> ABOUT THIS TASK
Comb through the entries for "Transformaciones" and pull out each line that holds it.

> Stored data
^^^^
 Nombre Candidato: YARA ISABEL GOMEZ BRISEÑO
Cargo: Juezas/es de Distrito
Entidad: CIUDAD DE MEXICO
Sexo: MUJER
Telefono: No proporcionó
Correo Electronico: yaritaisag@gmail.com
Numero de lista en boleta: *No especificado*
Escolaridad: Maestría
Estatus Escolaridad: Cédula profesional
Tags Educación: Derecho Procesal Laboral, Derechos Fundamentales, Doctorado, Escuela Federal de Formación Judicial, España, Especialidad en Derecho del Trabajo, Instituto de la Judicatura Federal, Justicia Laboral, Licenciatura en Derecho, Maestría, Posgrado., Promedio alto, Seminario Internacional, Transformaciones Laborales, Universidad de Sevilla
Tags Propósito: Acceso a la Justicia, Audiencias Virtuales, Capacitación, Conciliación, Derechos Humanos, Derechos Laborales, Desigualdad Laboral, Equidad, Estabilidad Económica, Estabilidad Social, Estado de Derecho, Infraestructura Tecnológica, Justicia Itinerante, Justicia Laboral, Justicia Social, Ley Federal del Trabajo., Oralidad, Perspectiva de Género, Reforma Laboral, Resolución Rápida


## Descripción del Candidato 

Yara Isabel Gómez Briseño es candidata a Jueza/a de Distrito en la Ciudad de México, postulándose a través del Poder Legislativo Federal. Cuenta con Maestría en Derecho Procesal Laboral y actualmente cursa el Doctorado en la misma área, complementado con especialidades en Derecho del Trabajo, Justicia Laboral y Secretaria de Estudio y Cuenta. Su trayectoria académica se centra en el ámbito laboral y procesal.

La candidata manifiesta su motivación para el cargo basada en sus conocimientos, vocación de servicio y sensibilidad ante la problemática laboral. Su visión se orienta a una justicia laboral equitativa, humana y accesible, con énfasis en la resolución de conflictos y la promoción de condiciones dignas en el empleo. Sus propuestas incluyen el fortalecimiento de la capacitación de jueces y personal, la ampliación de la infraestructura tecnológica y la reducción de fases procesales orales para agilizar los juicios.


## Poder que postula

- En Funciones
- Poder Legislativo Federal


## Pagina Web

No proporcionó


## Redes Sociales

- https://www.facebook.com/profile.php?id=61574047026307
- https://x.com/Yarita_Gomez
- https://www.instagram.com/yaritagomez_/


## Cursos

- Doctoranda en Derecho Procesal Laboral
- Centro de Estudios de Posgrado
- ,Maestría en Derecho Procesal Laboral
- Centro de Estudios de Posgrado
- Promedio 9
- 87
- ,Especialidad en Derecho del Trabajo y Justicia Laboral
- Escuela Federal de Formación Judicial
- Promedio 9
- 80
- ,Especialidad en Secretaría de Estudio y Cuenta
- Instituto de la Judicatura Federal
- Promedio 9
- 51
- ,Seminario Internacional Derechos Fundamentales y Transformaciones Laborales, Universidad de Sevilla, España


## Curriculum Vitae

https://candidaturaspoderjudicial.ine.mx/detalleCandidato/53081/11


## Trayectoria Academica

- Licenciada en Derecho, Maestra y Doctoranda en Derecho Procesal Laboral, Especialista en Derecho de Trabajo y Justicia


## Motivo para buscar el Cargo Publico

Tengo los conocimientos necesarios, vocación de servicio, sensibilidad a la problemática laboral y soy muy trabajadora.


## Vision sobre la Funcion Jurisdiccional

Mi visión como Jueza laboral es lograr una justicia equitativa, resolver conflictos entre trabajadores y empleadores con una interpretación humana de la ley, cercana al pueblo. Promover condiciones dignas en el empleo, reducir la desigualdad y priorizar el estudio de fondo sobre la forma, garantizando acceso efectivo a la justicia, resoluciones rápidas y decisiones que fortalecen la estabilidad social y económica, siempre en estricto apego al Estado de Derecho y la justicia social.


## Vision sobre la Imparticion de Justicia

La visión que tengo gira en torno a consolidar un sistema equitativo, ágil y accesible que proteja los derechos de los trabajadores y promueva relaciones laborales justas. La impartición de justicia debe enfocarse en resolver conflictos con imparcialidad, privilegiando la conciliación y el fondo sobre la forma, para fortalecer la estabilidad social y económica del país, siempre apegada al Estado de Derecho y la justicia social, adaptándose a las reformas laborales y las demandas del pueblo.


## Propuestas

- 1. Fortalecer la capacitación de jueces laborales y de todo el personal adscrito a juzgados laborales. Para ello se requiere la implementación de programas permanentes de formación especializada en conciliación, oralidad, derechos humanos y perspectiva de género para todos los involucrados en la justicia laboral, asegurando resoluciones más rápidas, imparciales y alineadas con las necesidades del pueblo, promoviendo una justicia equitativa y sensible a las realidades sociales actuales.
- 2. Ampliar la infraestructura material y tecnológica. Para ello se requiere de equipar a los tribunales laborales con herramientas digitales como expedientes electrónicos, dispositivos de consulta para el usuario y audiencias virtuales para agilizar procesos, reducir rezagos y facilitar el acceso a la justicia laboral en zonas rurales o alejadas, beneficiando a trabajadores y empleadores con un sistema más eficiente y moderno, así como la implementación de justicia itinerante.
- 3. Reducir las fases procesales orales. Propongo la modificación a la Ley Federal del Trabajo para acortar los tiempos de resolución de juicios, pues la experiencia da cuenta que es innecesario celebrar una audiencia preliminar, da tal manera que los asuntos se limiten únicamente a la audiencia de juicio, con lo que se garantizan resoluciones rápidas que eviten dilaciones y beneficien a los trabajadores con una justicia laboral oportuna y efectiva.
^^^^
> ANSWER TO THIS PROBLEM
Tags Educación: Derecho Procesal Laboral, Derechos Fundamentales, Doctorado, Escuela Federal de Formación Judicial, España, Especialidad en Derecho del Trabajo, Instituto de la Judicatura Federal, Justicia Laboral, Licenciatura en Derecho, Maestría, Posgrado., Promedio alto, Seminario Internacional, Transformaciones Laborales, Universidad de Sevilla
- ,Seminario Internacional Derechos Fundamentales y Transformaciones Laborales, Universidad de Sevilla, España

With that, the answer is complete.